%%

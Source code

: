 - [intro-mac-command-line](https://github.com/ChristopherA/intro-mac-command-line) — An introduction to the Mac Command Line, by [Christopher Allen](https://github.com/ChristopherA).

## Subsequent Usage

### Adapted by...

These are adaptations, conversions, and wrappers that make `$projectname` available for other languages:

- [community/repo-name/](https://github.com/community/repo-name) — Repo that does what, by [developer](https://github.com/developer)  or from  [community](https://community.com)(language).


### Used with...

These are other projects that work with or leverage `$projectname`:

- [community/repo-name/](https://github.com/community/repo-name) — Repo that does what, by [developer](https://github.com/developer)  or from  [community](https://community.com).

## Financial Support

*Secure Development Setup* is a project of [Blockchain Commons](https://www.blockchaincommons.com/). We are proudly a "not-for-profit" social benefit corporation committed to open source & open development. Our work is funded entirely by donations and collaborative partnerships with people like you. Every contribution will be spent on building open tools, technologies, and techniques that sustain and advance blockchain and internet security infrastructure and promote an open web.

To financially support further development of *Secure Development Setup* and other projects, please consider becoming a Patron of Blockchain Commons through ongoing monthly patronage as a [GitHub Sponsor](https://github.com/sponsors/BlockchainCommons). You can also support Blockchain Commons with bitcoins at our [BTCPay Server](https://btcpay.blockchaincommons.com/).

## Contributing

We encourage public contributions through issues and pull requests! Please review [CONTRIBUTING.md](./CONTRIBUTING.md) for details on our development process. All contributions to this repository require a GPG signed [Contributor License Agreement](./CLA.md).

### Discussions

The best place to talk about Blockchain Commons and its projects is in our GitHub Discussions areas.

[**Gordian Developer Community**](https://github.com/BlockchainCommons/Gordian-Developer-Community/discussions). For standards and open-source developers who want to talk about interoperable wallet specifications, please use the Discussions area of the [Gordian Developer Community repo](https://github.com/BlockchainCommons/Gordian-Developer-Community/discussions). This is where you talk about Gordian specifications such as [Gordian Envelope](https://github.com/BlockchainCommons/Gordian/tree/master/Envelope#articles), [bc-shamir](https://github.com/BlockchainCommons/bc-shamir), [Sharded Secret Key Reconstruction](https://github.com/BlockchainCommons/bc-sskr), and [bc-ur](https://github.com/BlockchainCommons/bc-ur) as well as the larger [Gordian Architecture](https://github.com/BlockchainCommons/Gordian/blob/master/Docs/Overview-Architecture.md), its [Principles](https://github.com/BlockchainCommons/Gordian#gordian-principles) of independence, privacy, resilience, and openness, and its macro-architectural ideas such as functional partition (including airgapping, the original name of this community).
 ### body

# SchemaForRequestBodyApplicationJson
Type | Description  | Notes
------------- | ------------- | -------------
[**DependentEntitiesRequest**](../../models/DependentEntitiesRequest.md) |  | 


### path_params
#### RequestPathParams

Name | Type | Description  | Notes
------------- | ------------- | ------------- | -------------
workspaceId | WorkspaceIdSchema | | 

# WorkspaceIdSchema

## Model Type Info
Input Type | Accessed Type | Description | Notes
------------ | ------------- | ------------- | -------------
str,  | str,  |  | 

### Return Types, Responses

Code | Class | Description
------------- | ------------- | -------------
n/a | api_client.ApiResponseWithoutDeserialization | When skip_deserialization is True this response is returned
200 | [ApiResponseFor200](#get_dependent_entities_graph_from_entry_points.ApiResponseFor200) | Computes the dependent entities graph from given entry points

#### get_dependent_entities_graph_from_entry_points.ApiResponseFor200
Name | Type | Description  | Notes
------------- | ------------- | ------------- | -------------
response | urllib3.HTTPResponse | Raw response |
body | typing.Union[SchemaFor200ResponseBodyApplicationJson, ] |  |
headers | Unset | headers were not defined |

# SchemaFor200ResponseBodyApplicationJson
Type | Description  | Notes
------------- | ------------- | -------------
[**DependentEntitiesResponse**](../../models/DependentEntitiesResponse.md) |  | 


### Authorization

%%

■ **TRY IT**
In the records above, find the line containing "### Adapted by..." and restate word for word every line from the first through that one.

■ **SOLUTION TO THE PROBLEM**
Source code

: - [intro-mac-command-line](https://github.com/ChristopherA/intro-mac-command-line) — An introduction to the Mac Command Line, by [Christopher Allen](https://github.com/ChristopherA).

## Subsequent Usage

### Adapted by...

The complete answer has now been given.